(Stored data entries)
--- START ---
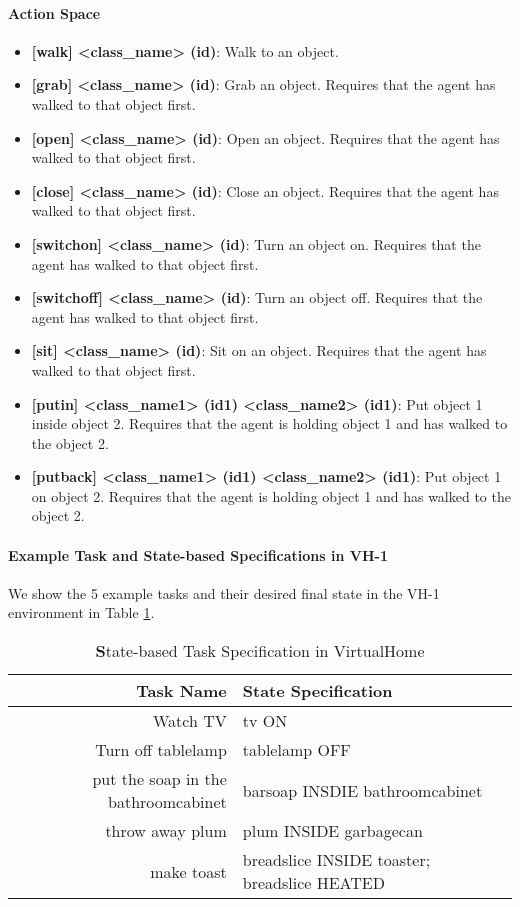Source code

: \paragraph{Action Space}
\begin{itemize}
    \item \textbf{[walk] <class\_name> (id)}: Walk to an object. 
    \item \textbf{[grab] <class\_name> (id)}: Grab an object. Requires that the agent has walked to that object first.
    \item \textbf{[open] <class\_name> (id)}: Open an object. Requires that the agent has walked to that object first.
    \item \textbf{[close] <class\_name> (id)}: Close an object. Requires that the agent has walked to that object first.
    \item \textbf{[switchon] <class\_name> (id)}: Turn an object on. Requires that the agent has walked to that object first.
    \item \textbf{[switchoff] <class\_name> (id)}: Turn an object off. Requires that the agent has walked to that object first.
    \item \textbf{[sit] <class\_name> (id)}: Sit on an object. Requires that the agent has walked to that object first.
    \item \textbf{[putin] <class\_name1> (id1) <class\_name2> (id1)}: Put object 1 inside object 2. Requires that the agent is holding object 1 and has walked to the object 2.
    \item \textbf{[putback] <class\_name1> (id1) <class\_name2> (id1)}: Put object 1 on object 2. Requires that the agent is holding object 1 and has walked to the object 2.
\end{itemize}

\paragraph{Example Task and State-based Specifications in VH-1}
We show the 5 example tasks and their desired final state in the VH-1 environment in Table \ref{tab:VHEgTasks}.
\begin{table}[h!]
    \centering
    \begin{tabular}{r l}
        \toprule[1.5pt]
              \textbf{Task Name} & \textbf{State Specification }
              \\
              \hline
             Watch TV & tv ON \\
             Turn off tablelamp & tablelamp OFF \\
             put the soap in the bathroomcabinet & barsoap INSDIE bathroomcabinet \\
             throw away plum & plum INSIDE garbagecan \\
             make toast & breadslice INSIDE toaster; breadslice HEATED \\
         \bottomrule[1.5pt]
    \end{tabular}
    \caption{\textbf State-based Task Specification in VirtualHome}
    \label{tab:VHEgTasks}
\end{table}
--- END ---
## [Exercise description]
Up to and including the line that contains "on an object.", print the records above exactly from their first line, without any pictures.

## [Task solution]
Source code

: \paragraph{Action Space}
\begin{itemize}
    \item \textbf{[walk] <class\_name> (id)}: Walk to an object. 
    \item \textbf{[grab] <class\_name> (id)}: Grab an object. Requires that the agent has walked to that object first.
    \item \textbf{[open] <class\_name> (id)}: Open an object. Requires that the agent has walked to that object first.
    \item \textbf{[close] <class\_name> (id)}: Close an object. Requires that the agent has walked to that object first.
    \item \textbf{[switchon] <class\_name> (id)}: Turn an object on. Requires that the agent has walked to that object first.
    \item \textbf{[switchoff] <class\_name> (id)}: Turn an object off. Requires that the agent has walked to that object first.
    \item \textbf{[sit] <class\_name> (id)}: Sit on an object. Requires that the agent has walked to that object first.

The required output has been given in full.